Still new opportunities for investment in renewables
“There are some fantastic opportunities within the private equity space in Australia,” he said.
“There are some really good ideas coming through which will fast track decarbonisation strategies for a number of different industries,” he said. “We’re investing on that side as well.”
NGS Super fund has its roots in the non government schools and community sector.
Squires, who has been working in the investment area of NGS for the past 14 years, said there were some members who were not happy with the fund’s approach.
“We have a minority group of members who are perhaps a little bit more conservative and would prefer a slower approach,” he said. “But we also have a significant group of members who are quite educated on the impacts of climate change and are very supportive of what we are doing. The general feedback we are getting from the members is that they are supportive of what we are doing.”
He said NGS was also finding new opportunities for investment in renewable energy and in other technology areas.
“They might be high initially in Scope 1 and 2 -such as mining companies – but there is the capacity for those companies to transition to a low carbon world.
“We are comfortable in giving companies time if they are actively investing in solutions to reduce their business from a carbon perspective.”
Squires said NGS was also looking at investing in proxies for the energy industry to help keep up its returns.
NGS not compromising on returns
“We’re not going to compromise on returns,” he said. “We are looking at proxies we can use. As we reduce our exposure to particular segments of the economy, such as the energy industry, what other instruments can be used which provide degrees of correlation?”
He said this could include investing in a basket of commodities which also went up when energy prices rose.
“There tends to be a high correlation between different forms of commodities. It could be soft commodities. It could be gold and silver.

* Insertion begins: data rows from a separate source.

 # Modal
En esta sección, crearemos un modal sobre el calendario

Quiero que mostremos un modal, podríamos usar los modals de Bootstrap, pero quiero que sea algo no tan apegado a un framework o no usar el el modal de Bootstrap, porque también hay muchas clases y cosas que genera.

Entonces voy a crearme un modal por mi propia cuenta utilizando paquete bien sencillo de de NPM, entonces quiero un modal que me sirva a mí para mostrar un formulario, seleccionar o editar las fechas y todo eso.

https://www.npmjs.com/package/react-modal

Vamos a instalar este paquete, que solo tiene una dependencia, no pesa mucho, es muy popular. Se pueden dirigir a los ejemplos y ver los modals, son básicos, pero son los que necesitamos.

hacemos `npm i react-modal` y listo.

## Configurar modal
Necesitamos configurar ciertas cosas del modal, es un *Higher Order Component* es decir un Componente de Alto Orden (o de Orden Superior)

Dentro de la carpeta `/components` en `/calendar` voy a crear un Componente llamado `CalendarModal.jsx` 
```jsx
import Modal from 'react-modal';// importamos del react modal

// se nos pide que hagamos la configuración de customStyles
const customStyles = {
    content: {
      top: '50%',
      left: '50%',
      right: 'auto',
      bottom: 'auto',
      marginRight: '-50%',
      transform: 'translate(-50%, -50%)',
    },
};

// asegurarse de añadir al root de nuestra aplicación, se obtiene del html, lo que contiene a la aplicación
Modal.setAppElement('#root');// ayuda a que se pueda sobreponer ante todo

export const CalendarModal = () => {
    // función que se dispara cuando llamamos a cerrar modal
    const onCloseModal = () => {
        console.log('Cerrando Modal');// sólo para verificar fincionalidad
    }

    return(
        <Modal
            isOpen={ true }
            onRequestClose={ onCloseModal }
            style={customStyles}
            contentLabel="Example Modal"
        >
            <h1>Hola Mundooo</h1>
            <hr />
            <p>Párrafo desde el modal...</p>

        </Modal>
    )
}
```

We did make quite a large allocation to gold in our portfolio which worked quite well in a risk off environment.”
He said it was also possible to use derivatives and hedge fund based strategies to boost returns and provide an alternative to some energy investments.
Mr Squires said he believed the strong showing of the Greens and other parties with a platform on climate change in the recent Federal election was a result of voters seeing the impact of climate change in their local areas.
“What the science has been telling us is that things are going to get a lot worse,” he said. “People see the floods and the fires as being symptomatic of it. They are looking around and saying ‘is this the world we want to live in? Is it really worth it?’
“The election has shown that there is a significant growth in awareness of these issues. But many of the future costs of this are not yet priced in by consumers and the market.”
Squires said NGS’ policies on decarbonising its investment portfolio were as a result of many years of taking an active view on climate change and ESG issues.
“It’s been a long time coming. It is not new,” he said.
“We started off, like many funds do, with this engagement mindset. Supporting the UN Principles of Responsible Investment and working with industry bodies like the Australian Council of Superannuation Investors (ASCI).
“But now we have invested significantly in internal resources. We’ve got phenomenal people in our business including a number of PhDs and engineers who are giving us deep domain expertise and who can really dig deep in this complicated area and help solve some of the big questions we have around decarbonisation.”